Sunday, June 24, 2012

At times I forget, I forget that I would always have a bag packed in the car, just in case we needed to go to the hospital. I forget how fragile her health was and still is, in the doctors eyes. I forget how it feels to make no real plans to go anywhere, because I was not sure we would not be in the hospital. I do remember how hard it was to plan for the future, that is still hard in some ways, but I'm getting stronger and although I can not plan on any type of set future, I do try to plan for a few things here and there. I try my best to not take a single day with Quinn for granted, and try to push that onto everyone else as well, because none of us is guaranteed a tomorrow, it's a gift, and rather then being afraid of what will be, I try to savor the moment.

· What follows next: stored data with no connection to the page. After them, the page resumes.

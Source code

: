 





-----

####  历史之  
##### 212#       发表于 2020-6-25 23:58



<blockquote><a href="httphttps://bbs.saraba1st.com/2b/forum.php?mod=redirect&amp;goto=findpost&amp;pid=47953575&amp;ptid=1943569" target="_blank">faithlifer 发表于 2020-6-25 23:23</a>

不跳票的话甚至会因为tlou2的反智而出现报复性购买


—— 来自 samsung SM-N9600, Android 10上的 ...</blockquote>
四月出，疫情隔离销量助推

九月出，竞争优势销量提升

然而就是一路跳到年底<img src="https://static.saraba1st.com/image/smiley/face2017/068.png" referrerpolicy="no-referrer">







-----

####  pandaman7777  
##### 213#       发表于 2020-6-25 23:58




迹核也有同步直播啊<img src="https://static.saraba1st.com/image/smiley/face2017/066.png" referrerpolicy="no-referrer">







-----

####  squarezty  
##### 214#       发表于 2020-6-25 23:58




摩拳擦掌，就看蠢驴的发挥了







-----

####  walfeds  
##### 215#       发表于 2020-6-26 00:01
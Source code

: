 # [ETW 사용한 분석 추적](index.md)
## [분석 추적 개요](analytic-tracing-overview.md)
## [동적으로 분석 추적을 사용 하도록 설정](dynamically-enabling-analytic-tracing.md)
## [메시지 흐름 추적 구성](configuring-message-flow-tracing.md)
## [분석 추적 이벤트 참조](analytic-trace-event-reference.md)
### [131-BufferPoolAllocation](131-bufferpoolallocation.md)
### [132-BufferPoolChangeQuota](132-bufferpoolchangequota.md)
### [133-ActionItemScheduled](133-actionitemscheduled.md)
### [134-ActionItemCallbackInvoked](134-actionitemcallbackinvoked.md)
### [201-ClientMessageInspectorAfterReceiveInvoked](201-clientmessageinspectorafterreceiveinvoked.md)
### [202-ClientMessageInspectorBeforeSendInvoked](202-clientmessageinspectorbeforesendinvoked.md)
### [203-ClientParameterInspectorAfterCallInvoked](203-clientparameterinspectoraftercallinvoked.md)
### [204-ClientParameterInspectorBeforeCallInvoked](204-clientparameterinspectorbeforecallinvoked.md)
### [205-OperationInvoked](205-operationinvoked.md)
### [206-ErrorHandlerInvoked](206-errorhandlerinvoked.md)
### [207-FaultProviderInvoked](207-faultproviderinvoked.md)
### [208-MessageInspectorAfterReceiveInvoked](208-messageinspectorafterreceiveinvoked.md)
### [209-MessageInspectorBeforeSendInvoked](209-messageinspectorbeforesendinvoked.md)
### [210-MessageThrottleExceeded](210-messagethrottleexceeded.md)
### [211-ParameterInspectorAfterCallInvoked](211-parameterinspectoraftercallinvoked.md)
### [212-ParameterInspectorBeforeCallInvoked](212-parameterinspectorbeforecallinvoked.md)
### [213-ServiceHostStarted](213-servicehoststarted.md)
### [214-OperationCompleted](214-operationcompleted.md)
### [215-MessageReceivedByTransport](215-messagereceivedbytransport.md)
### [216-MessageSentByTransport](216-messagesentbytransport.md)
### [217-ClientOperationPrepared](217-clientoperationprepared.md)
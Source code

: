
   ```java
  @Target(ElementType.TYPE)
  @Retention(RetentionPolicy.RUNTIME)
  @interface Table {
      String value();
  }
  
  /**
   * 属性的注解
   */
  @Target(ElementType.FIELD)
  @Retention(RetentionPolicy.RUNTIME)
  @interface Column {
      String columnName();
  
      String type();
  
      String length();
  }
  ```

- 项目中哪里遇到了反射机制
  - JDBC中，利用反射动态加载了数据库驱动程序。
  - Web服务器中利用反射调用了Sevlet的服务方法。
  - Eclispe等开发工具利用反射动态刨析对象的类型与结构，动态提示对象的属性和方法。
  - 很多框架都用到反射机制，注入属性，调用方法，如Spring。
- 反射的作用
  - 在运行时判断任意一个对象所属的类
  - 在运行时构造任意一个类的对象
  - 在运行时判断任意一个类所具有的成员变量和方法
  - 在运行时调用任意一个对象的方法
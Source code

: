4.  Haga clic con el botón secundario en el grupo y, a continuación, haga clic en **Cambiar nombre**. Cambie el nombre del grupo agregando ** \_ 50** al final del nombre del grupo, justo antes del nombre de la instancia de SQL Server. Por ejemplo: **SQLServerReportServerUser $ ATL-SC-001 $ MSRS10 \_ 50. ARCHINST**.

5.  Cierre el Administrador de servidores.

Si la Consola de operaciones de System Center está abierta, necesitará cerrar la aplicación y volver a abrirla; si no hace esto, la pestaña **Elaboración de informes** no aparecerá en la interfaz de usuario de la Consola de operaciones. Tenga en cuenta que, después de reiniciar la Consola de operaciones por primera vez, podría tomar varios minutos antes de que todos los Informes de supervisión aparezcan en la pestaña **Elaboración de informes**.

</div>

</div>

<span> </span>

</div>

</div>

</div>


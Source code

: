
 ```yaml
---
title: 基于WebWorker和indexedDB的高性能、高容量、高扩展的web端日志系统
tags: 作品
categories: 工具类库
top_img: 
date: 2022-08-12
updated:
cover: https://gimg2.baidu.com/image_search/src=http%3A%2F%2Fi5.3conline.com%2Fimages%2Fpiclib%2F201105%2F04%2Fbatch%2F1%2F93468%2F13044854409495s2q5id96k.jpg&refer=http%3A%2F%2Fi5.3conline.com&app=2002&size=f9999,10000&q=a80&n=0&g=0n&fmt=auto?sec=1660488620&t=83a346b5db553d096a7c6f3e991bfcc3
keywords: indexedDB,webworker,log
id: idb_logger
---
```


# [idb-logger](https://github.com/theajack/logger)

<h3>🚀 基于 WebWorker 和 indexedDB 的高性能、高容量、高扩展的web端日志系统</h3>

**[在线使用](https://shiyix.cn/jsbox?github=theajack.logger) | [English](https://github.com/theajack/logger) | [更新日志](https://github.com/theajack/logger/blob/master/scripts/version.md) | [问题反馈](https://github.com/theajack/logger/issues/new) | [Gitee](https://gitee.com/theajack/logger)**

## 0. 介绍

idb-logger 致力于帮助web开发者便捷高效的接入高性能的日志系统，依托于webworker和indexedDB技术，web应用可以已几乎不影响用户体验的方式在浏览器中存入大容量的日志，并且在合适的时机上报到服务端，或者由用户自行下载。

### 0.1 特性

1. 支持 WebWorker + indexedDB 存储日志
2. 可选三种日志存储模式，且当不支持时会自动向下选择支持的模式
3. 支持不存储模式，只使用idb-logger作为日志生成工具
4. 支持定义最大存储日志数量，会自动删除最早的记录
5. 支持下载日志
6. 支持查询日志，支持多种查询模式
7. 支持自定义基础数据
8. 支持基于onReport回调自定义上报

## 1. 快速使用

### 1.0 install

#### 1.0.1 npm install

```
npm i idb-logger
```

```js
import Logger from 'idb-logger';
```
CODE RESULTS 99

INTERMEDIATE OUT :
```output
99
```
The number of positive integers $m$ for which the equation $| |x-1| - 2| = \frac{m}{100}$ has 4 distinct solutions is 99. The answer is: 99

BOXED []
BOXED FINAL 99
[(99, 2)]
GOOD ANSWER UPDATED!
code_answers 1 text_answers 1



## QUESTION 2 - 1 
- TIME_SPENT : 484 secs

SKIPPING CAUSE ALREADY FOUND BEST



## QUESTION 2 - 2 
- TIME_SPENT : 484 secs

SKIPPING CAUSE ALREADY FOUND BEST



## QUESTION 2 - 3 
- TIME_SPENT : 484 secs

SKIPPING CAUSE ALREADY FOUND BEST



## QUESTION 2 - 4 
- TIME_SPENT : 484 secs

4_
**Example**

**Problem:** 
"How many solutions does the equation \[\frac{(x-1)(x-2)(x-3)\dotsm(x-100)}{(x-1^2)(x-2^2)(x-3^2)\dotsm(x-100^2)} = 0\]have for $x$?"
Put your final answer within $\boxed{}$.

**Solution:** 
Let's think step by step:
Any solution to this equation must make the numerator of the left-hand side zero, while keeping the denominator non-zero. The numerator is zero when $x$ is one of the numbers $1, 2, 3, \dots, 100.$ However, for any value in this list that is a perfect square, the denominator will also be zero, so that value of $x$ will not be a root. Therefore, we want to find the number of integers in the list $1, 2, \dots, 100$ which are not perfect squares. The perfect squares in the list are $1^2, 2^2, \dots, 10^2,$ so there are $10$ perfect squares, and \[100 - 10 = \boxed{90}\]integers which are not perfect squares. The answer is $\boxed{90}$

Tonight, putting Quinn to bed, and kissing all over her cheeks, and taking in her lovely lotion smell, and listening to her giggle as I snuggled into her neck and acted like I was going to eat her up, was the best sound I'd heard all day. Those moments I try my best not to take for granted. Goodness, I have been reminded that is not always the case, as I've talked to friends and read friends blogs, I am reminded of those hospital visits, the urgent feelings, the fear of the unknown. I can feel that catch in my throat that I can't decide if I want to throw up or start bawling. I can remember that feeling, that moment so strongly. My heart hurts for the child, and my heart hurts for the parents. I'm praying hard tonight as some of our friends are dealing with those moments. They are the moments that make us stronger. They show us what we are made of. They break our hearts while at the same time, give us opportunities to grow, however hard that is. In some ways I'm thankful for those moments because they have made me a more rounded person, but I would not wish them on anyone. God bless my friends, and my friends friends, and blessings to us all.